On April 5, 2012, the President signed into law the JOBS Act. NSBA strongly supported this bipartisan legislation which is designed to substantially reduce the regulatory impediments to small firms’ access to capital markets.  Properly implemented by the Securities and Exchange Commission (SEC) and the Financial Industry Regulatory Authority (FINRA), it will dramatically improve small companies’ access to capital and reduce their cost of capital.

On Sept. 13, NSBA Treasurer Jeff Van Winkle testified about JOBS Act implementation before a Joint Hearing of the Subcommittee on TARP, Financial Services and Bailouts of Public and Private Programs of the Committee on Oversight and Government Reform and the Subcommittee on Capital Markets and Government Sponsored Enterprises of the Committee on Financial Services.

Mr. Van Winkle expressed NSBA’s concern “that either the SEC or FINRA or both will impose such a high regulatory burden on issuers and crowdfunding portals that important aspects of the JOBS Act may become a dead letter.  This would frustrate the intent of Congress and the President, and would have a severely adverse impact on the ability of small firms to raise the capital necessary to create jobs and to play a major role in improving the U.S. economy.  Moreover, there are important indications that the SEC and FINRA are moving too slowly to implement the JOBS Act.”
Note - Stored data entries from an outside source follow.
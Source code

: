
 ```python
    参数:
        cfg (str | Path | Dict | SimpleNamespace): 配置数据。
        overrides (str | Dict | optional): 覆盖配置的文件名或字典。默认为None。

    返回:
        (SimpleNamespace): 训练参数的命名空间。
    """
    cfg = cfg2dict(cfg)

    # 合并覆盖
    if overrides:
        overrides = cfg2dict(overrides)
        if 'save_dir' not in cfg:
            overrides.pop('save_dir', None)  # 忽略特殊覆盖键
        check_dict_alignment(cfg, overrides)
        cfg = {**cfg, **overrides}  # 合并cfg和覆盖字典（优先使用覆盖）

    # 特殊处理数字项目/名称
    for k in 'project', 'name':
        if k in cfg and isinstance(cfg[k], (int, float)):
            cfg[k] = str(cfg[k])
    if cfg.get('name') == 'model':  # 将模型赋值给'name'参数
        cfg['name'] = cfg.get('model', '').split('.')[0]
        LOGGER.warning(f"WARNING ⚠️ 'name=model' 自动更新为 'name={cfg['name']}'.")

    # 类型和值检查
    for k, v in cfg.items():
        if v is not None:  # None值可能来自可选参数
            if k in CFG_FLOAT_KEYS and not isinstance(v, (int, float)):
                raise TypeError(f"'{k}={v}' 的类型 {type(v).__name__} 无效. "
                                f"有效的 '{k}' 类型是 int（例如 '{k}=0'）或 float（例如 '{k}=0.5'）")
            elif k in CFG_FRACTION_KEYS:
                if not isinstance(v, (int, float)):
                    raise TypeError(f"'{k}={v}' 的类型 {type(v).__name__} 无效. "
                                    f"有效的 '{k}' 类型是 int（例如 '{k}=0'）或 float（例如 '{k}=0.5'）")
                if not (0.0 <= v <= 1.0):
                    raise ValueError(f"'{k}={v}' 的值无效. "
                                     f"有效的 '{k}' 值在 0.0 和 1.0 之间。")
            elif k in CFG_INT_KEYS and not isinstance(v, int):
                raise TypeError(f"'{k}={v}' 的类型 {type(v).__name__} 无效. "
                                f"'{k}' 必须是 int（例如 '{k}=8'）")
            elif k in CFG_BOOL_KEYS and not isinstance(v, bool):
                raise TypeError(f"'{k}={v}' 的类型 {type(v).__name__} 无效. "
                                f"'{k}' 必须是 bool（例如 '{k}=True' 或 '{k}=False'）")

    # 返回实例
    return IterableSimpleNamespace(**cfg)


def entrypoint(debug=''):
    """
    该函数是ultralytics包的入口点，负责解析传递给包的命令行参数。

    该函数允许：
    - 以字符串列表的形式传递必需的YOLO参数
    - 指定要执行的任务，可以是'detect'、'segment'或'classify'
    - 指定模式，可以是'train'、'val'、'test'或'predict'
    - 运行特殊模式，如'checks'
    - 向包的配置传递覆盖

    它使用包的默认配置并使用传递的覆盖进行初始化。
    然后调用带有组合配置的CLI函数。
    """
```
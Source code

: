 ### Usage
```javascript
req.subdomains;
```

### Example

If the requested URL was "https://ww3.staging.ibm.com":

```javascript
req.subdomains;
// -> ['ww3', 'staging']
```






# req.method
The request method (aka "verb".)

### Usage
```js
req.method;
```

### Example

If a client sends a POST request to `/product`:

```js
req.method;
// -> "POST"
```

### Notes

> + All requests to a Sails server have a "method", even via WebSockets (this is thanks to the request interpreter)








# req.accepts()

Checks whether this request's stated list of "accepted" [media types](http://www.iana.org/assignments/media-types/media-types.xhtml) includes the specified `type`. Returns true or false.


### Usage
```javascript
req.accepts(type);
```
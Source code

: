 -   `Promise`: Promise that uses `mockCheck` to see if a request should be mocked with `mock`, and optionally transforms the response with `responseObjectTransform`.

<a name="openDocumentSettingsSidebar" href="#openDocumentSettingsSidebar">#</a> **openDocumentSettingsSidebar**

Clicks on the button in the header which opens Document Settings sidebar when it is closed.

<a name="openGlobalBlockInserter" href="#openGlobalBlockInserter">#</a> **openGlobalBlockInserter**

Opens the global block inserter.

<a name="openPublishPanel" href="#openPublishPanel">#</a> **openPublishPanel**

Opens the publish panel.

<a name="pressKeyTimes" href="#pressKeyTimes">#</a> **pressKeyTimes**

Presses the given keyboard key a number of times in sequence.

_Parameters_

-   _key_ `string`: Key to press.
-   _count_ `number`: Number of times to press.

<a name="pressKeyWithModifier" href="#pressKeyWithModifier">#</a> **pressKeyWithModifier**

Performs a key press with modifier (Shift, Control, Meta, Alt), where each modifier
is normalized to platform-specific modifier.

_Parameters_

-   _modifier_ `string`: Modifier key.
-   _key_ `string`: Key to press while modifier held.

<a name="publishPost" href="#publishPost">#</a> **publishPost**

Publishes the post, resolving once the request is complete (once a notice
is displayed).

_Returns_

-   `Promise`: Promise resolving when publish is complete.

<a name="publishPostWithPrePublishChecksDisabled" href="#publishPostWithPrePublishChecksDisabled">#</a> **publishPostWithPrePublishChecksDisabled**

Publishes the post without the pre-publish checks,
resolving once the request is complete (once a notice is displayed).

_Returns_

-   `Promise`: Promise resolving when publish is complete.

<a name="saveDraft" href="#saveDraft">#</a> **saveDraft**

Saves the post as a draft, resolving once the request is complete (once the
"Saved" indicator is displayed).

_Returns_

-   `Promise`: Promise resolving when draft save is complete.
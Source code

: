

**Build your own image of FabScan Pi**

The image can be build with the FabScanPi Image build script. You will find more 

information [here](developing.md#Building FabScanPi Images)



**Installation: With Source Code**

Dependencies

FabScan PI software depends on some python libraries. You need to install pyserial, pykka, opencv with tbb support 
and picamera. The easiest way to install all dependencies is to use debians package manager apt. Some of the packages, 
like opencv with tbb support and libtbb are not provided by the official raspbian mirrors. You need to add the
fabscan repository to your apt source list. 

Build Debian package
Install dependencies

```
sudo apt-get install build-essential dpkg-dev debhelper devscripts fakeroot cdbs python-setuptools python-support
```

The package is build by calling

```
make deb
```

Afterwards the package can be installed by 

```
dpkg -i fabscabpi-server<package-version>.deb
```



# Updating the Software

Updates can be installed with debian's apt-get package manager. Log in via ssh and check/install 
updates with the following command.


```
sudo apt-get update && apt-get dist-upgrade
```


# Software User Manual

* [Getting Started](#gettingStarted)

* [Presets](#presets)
The Commission was required to have issued a final rule by July 5 implementing the provisions allowing small businesses to advertise seeking accredited investors in their company.  On Aug. 29, the Commission finally agreed to a proposed rule. That rule effectively parrots the underlying statutory language by eliminating the ban on general solicitation and requiring that “[t]he issuer shall take reasonable steps to verify that purchasers of securities sold in any offering under this § 230.506(c) are accredited investors.”

Clearly, the Commission was feeling pressure to issue a rule as required by the JOBS Act.  Equally clearly, as demonstrated by the public comment record and press reports, the Commission was feeling pressure from state regulators, self-styled consumer groups, labor unions and others who opposed the JOBS Act to use the statutory verification requirement as an excuse to implement a complex and expensive regulatory regime that would effectively nullify the JOBS Act provision allowing general solicitation.

It is not clear whether the Commission will adopt something similar to the proposed rule, go down the road of mandating a series of steps by issuers or creating a safe-harbor composed of specific steps similar to those outlined in the proposed regulation.

On balance, after careful consideration of the likely outcome given the current situation, NSBA has decided to support the proposed rule in its current form.  Although the proposed rule could be better, it is unlikely to improve.  It is better to let practitioners, experience and courts work out the contours of the verification requirement over time.

The JOBS Act requires the SEC to issues crowdfunding rules by year end.  At this point, it is virtually certain the SEC will miss this deadline.  The situation at FINRA is probably worse.  NSBA has forcefully urged the SEC and FINRA to issue the rules required to make crowdfunding a reality by the Congressionally mandated deadline.